Here is the task for the records below: repeat exactly the lines from the one with "[twitter]: https://www.facebook.com/karlyn.garciarojas" to the one with "- Choose block", both included, and nothing else.

= = = = = = =

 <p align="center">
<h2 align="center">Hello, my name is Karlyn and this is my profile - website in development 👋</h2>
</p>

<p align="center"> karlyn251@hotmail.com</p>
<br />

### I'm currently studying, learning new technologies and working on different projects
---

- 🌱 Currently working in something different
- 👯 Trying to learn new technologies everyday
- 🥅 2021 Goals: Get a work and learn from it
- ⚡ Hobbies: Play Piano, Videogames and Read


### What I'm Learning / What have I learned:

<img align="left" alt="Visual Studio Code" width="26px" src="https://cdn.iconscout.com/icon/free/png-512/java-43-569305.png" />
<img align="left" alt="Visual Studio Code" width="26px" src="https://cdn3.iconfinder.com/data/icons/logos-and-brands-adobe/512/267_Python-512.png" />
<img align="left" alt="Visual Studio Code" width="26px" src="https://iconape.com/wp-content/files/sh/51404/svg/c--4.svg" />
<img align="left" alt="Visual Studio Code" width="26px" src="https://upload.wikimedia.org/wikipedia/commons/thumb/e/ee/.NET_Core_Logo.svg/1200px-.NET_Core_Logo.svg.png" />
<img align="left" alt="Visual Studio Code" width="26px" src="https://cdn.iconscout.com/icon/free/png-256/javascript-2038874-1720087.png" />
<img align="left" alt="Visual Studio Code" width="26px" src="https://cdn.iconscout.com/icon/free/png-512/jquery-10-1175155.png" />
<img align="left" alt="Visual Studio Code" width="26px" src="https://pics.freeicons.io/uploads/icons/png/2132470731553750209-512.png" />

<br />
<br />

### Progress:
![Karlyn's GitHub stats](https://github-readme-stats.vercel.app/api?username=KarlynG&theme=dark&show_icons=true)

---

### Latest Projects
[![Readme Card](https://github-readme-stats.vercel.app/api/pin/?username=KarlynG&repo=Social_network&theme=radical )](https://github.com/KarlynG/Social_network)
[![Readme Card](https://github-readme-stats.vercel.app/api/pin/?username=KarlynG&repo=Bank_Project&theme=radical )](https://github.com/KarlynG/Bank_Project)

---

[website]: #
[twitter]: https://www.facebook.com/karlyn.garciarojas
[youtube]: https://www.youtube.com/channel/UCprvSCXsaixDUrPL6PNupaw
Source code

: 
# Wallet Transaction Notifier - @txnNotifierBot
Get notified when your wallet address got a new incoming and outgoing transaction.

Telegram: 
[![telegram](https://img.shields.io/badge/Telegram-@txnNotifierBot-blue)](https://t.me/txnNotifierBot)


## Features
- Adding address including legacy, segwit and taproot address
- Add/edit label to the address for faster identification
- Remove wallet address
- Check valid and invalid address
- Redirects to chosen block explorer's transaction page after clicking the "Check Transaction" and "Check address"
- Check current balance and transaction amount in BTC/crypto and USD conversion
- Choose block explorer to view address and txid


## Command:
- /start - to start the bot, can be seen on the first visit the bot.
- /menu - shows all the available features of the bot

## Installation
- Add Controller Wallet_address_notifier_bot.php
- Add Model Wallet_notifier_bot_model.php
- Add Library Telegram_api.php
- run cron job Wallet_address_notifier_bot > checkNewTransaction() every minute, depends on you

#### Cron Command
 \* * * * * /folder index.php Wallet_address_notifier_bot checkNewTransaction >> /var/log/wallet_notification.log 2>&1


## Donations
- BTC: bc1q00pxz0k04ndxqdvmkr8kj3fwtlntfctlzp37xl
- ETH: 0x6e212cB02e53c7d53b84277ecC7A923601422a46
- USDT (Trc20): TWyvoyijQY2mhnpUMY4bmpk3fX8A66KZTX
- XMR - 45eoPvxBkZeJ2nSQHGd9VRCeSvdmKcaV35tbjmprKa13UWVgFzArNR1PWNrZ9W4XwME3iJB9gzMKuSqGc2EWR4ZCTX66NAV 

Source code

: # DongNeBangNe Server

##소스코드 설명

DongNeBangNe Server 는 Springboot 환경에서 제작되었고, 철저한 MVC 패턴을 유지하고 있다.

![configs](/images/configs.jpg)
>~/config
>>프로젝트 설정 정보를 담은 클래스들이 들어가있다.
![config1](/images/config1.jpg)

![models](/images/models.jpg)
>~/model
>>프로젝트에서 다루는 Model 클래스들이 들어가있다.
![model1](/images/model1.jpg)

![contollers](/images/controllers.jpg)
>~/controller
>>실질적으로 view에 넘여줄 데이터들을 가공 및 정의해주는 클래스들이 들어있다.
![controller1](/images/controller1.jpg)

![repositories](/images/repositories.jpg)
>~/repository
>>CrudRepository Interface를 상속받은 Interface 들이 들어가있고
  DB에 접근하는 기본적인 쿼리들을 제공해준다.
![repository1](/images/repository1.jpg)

= = = = = = =

### SOLUTION
[twitter]: https://www.facebook.com/karlyn.garciarojas
[youtube]: https://www.youtube.com/channel/UCprvSCXsaixDUrPL6PNupaw
Source code

: 
# Wallet Transaction Notifier - @txnNotifierBot
Get notified when your wallet address got a new incoming and outgoing transaction.

Telegram: 
[![telegram](https://img.shields.io/badge/Telegram-@txnNotifierBot-blue)](https://t.me/txnNotifierBot)


## Features
- Adding address including legacy, segwit and taproot address
- Add/edit label to the address for faster identification
- Remove wallet address
- Check valid and invalid address
- Redirects to chosen block explorer's transaction page after clicking the "Check Transaction" and "Check address"
- Check current balance and transaction amount in BTC/crypto and USD conversion
- Choose block explorer to view address and txid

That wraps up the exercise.